● EXCERPTED DATA:
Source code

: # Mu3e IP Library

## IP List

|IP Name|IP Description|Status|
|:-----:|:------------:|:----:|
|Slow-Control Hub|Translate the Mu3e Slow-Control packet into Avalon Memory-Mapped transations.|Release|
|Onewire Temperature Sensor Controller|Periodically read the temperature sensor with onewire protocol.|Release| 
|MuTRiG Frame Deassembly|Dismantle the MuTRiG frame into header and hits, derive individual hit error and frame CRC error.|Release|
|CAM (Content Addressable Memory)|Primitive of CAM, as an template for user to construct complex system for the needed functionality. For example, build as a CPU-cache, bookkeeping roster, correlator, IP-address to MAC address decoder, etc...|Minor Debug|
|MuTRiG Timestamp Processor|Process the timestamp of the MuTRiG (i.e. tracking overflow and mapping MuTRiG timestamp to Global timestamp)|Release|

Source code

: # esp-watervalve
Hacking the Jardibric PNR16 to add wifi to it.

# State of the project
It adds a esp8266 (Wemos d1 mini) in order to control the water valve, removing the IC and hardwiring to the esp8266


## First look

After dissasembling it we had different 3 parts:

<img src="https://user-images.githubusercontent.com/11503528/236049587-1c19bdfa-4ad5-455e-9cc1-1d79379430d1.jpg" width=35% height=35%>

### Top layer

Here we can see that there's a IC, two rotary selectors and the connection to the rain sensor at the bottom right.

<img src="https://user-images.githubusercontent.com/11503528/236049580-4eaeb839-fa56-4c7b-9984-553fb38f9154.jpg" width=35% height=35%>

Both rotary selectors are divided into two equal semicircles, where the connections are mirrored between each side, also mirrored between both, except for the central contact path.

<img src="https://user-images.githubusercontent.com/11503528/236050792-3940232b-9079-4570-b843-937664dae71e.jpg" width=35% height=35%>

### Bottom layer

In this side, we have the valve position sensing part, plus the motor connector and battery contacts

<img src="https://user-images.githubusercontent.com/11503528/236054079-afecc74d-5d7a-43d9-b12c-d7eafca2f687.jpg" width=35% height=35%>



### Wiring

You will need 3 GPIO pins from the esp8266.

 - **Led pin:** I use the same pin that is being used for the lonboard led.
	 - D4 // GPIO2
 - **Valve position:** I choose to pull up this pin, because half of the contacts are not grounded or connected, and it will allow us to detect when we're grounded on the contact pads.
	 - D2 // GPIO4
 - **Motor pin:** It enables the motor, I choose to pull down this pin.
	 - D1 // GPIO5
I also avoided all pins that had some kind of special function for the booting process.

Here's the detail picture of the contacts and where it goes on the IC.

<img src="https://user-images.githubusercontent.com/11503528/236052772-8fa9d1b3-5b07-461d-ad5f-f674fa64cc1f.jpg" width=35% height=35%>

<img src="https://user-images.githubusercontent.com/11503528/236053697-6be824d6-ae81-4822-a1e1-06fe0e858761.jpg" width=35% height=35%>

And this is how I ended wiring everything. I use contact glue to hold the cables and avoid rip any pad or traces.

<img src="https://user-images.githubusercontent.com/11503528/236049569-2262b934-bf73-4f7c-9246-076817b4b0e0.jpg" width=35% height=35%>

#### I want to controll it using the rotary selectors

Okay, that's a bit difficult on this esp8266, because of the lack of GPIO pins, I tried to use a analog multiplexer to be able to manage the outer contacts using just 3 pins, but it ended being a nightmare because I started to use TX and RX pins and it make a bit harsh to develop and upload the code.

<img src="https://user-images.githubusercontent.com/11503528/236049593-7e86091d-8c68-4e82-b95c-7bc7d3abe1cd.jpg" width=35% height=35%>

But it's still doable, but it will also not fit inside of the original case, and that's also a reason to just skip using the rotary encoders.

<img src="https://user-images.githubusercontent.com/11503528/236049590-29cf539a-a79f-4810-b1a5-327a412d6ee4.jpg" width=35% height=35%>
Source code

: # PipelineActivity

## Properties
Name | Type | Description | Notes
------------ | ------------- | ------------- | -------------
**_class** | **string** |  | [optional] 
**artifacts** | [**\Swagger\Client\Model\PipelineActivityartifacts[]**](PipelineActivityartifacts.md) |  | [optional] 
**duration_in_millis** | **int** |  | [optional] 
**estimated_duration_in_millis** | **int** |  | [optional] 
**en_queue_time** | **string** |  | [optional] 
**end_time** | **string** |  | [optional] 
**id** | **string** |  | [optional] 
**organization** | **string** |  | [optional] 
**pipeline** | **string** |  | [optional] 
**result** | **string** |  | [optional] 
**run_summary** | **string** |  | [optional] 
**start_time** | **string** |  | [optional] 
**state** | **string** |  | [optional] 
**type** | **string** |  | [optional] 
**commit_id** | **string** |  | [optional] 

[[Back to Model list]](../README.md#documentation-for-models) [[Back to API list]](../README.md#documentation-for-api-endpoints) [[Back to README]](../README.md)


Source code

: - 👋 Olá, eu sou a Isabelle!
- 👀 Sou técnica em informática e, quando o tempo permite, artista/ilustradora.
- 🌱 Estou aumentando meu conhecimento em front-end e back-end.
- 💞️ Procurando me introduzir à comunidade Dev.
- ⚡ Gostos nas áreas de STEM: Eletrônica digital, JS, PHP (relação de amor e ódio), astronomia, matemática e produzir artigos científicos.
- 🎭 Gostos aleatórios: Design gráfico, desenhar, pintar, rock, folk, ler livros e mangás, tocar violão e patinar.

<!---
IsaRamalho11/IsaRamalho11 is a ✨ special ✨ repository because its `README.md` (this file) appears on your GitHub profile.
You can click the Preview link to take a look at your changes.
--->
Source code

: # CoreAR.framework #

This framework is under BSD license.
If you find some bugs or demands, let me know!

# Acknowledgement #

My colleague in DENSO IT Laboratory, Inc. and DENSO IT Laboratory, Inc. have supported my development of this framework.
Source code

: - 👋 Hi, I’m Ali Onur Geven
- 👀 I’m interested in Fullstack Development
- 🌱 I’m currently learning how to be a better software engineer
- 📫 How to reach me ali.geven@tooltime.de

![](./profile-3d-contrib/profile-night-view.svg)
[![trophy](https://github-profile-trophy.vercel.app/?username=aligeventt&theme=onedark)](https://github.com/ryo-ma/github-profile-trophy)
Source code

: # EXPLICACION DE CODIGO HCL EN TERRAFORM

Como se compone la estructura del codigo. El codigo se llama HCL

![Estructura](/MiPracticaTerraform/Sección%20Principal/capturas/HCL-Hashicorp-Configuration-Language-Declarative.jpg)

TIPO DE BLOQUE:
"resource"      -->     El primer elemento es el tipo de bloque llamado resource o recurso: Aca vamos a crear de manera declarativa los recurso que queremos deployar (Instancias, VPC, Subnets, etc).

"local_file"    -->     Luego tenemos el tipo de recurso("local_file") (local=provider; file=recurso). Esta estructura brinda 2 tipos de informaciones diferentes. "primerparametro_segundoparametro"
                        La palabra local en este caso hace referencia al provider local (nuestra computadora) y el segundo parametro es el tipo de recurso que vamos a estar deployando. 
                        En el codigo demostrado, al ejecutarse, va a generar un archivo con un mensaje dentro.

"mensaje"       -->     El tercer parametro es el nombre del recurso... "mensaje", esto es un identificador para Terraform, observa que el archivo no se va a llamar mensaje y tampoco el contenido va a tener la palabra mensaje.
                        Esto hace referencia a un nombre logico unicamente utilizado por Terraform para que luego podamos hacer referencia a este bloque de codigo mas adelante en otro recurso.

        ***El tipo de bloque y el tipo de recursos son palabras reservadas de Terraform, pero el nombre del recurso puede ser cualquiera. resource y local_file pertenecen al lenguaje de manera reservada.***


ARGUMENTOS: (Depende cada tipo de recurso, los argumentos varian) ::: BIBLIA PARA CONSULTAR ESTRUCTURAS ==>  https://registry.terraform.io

● TRY IT: Take every line from the records that holds "position" and copy it down.

● RESULT BELOW:
In this side, we have the valve position sensing part, plus the motor connector and battery contacts
 - **Valve position:** I choose to pull up this pin, because half of the contacts are not grounded or connected, and it will allow us to detect when we're grounded on the contact pads.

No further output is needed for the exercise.